Source data ::

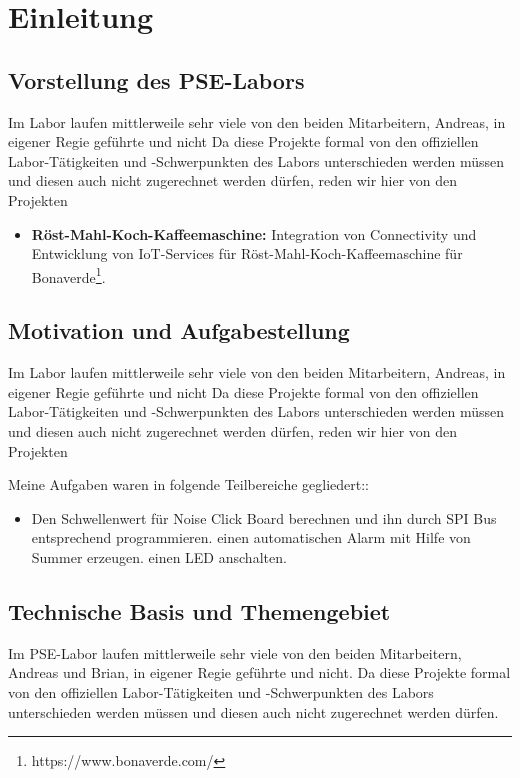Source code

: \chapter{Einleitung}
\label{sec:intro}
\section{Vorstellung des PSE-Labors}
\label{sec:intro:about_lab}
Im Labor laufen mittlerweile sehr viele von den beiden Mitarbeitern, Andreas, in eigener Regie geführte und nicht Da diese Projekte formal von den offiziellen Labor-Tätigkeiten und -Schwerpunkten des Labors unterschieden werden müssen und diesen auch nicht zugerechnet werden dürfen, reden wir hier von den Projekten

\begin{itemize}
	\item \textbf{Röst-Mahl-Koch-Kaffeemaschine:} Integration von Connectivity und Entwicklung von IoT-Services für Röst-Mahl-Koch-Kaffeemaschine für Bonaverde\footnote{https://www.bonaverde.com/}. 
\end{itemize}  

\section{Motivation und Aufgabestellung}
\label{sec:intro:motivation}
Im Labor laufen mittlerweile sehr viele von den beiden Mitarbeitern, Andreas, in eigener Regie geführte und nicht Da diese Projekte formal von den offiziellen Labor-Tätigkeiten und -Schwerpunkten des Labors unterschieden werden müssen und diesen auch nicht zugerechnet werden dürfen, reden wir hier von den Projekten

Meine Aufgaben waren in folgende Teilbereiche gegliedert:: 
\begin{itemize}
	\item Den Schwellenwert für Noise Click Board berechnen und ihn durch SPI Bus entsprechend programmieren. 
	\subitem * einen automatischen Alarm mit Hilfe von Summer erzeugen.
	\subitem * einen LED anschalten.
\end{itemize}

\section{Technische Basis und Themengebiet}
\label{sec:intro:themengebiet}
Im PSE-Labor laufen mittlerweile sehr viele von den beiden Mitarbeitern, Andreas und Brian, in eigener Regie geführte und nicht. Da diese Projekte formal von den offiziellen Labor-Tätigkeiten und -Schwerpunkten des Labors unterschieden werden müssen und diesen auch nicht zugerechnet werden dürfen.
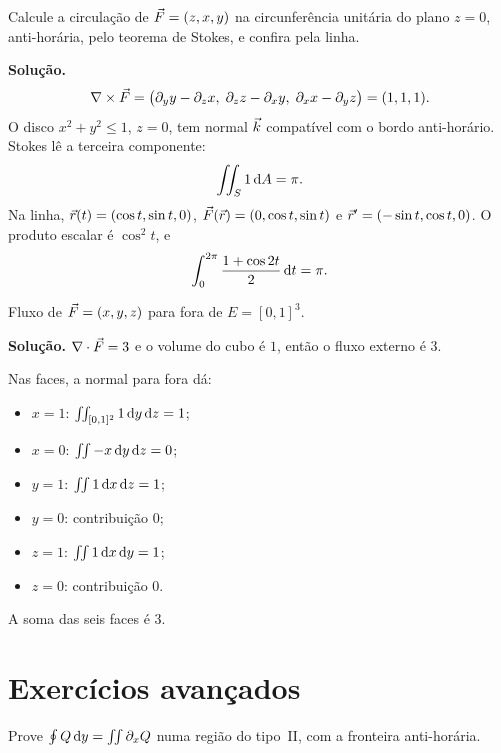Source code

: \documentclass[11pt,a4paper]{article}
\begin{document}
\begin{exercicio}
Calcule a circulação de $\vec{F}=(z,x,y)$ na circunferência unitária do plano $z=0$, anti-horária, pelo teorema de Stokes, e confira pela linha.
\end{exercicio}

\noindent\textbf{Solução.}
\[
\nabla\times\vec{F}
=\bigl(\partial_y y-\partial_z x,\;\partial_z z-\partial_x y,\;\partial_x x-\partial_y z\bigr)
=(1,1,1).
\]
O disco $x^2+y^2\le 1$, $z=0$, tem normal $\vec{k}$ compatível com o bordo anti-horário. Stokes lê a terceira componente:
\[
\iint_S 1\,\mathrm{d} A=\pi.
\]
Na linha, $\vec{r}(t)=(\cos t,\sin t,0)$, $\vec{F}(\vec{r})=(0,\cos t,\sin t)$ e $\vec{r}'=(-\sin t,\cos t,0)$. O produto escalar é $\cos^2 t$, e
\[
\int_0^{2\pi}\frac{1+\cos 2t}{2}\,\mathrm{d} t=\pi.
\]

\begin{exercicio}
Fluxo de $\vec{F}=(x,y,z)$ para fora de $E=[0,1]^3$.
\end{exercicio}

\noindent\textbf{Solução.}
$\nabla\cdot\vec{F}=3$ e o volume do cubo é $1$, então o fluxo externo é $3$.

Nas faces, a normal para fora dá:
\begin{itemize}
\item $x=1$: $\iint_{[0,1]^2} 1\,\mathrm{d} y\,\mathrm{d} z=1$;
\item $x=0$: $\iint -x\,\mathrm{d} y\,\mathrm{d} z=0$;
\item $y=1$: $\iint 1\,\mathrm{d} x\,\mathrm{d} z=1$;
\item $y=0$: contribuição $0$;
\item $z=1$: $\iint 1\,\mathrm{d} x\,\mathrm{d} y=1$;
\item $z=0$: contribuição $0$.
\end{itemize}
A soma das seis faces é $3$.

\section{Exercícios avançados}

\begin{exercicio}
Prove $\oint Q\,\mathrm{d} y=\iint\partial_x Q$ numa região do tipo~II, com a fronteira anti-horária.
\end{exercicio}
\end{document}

Task statement :: Which lines above hold the string "fora"? Copy each of them.

Your response ::
Fluxo de $\vec{F}=(x,y,z)$ para fora de $E=[0,1]^3$.
Nas faces, a normal para fora dá:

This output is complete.